The EIB has made the following loans:

Jamaica: ECU 9m for extending and upgrading Jamaica's power transmission facilities. The loan is for the installation of two new 69 kV lines (totalling 16.4 km overhead and 1.7 km underground) and for the reconductoring of an existing 69 kV line of 8.3 km. The works are part of a wider energy programme scheduled for completion by the end of 1995. Costed at ECU 150m, the programme is cofinanced with the World Bank, the Inter American Development Bank and other public and private sector financial institutions.

Barbados: ECU 10m for works to protect the environment on the south coast of the island. The loan agreement was signed by Sir Brian Unwin on his first day as the new EIB President, and Erskine Sandiford, the Prime Minister and Minister of Finance and Economic Affairs of Barbados.

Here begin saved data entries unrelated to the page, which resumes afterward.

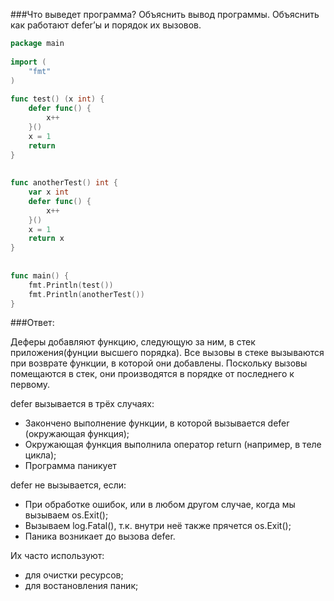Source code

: ###Что выведет программа? Объяснить вывод программы. Объяснить как работают defer’ы и порядок их вызовов.

```go
package main
 
import (
    "fmt"
)
 
func test() (x int) {
    defer func() {
        x++
    }()
    x = 1
    return
}
 
 
func anotherTest() int {
    var x int
    defer func() {
        x++
    }()
    x = 1
    return x
}
 
 
func main() {
    fmt.Println(test())
    fmt.Println(anotherTest())
}
```

###Ответ:


Деферы добавляют функцию, следующую за ним, в стек приложения(фунции высшего порядка).
Все вызовы в стеке вызываются при возврате функции, в которой они добавлены. 
Поскольку вызовы помещаются в стек, они производятся в порядке от последнего к первому.

defer вызывается в трёх случаях:
 - Закончено выполнение функции, в которой вызывается defer (окружающая функция);
 - Окружающая функция выполнила оператор return (например, в теле цикла);
 - Программа паникует

defer не вызывается, если:
 - При обработке ошибок, или в любом другом случае, когда мы вызываем os.Exit();
 - Вызываем log.Fatal(), т.к. внутри неё также прячется os.Exit();
 - Паника возникает до вызова defer.

Их часто используют:
 - для очистки ресурсов;
 - для востановления паник;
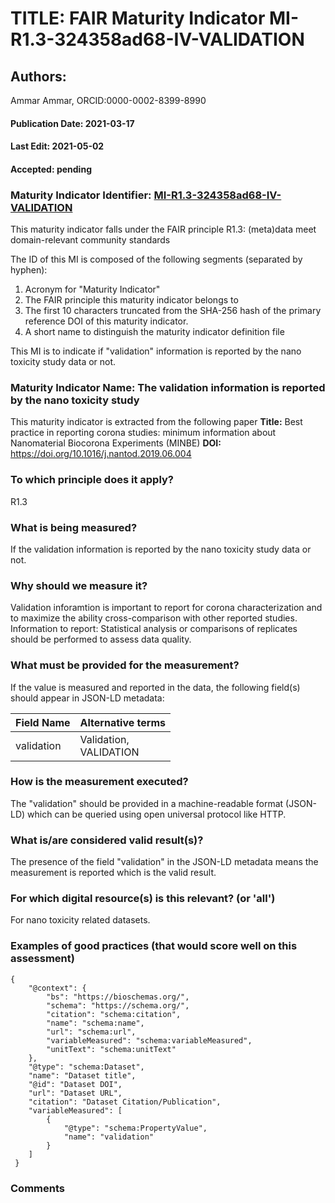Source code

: # TITLE: FAIR Maturity Indicator MI-R1.3-324358ad68-IV-VALIDATION

## Authors: 
Ammar Ammar, ORCID:0000-0002-8399-8990

#### Publication Date: 2021-03-17
#### Last Edit: 2021-05-02
#### Accepted: pending

### Maturity Indicator Identifier: [MI-R1.3-324358ad68-IV-VALIDATION](https://w3id.org/fair/maturity_indicator/terms/Gen2/MI-R1.3-324358ad68-IV-VALIDATION)

This maturity indicator falls under the FAIR principle R1.3:
(meta)data meet domain-relevant community standards

The ID of this MI is composed of the following segments (separated by hyphen):
1. Acronym for "Maturity Indicator"
1. The FAIR principle this maturity indicator belongs to
1. The first 10 characters truncated from the SHA-256 hash of the primary reference DOI of this maturity indicator.
1. A short name to distinguish the maturity indicator definition file

This MI is to indicate if "validation" information is reported by the nano toxicity study data or not.

### Maturity Indicator Name:  The validation information is reported by the nano toxicity study

This maturity indicator is extracted from the following paper 
**Title:** Best practice in reporting corona studies: minimum information about Nanomaterial Biocorona Experiments (MINBE)
**DOI:** https://doi.org/10.1016/j.nantod.2019.06.004

### To which principle does it apply?  
R1.3

### What is being measured?
If the validation information is reported by the nano toxicity study data or not.

### Why should we measure it?
Validation inforamtion is important to report for corona characterization and
to maximize the ability cross-comparison with other reported studies. Information to report:
Statistical analysis or comparisons of replicates should be performed to assess data quality.

### What must be provided for the measurement?
If the value is measured and reported in the data, the following field(s) should appear in JSON-LD metadata: 

| Field Name      | Alternative terms          |
| --------------- | -------------------------- |
| validation      | Validation,<br>VALIDATION  |

### How is the measurement executed?
The "validation" should be provided in a machine-readable format (JSON-LD) which can be queried using open universal protocol like HTTP.

### What is/are considered valid result(s)?
The presence of the field "validation" in the JSON-LD metadata means the measurement is reported which is the valid result.

### For which digital resource(s) is this relevant? (or 'all')
For nano toxicity related datasets.  

### Examples of good practices (that would score well on this assessment)
```{json}
{
 	"@context": {
 		"bs": "https://bioschemas.org/",
 		"schema": "https://schema.org/",
 		"citation": "schema:citation",
 		"name": "schema:name",
 		"url": "schema:url",
 		"variableMeasured": "schema:variableMeasured",
 		"unitText": "schema:unitText"
 	},
 	"@type": "schema:Dataset",
 	"name": "Dataset title",
 	"@id": "Dataset DOI",
 	"url": "Dataset URL",
 	"citation": "Dataset Citation/Publication",
 	"variableMeasured": [
 		{
 			"@type": "schema:PropertyValue",
 			"name": "validation"
 		}
 	]
 }
```

### Comments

The funds from the EIB are made available to the Government of Barbados under the fourth Lome Convention, and are to be on-lent to the Barbados Water Authority, a public company responsible for the management, allocation and monitoring of the island's water resources. This is the largest loan ever made by the EIB in Barbados, where total EIB financing to date amounts to ECU 25.4m.

Visit

Jacques Delors, the President of the Commission, and Manuel Marin, the Commissoner responsible for development and humanitarian aid, met Alpha Oumar Konare, the President of Mali, in Brussels on 2 June.

They discussed Mali's prospects and the political and economic constraints facing the new democratic regime which took power following the elections in 1991 and 1992.

Political change had indeed to go hand in hand with economic reform, and the application of the National Pact, which put an end to a long period of problems and civil unrest in the northern parts of the country, had to be backed up by a greater effort for the Tuareg people who lived there.

President Konare and the Commission representatives also had a frank exchange of views on the political and economic situation in western Africa and the continent as a whole. This featured African integration issues, particularly Community support for the Senegal River Valley Development Organisation and Community cooperation in the forthcoming negotiations of the second Lome IV financial protocol.

EEC-Mali cooperation under the first financial protocol was going well. Mali had ECU 136 million in grants under the indicative programme (1990-94) as well as structural adjustment support allocations which, to date, were worth ECU 40 million. There had also been financial assistance amounting to some ECU 800 000 from Community aid counterpart funds to help run the elections.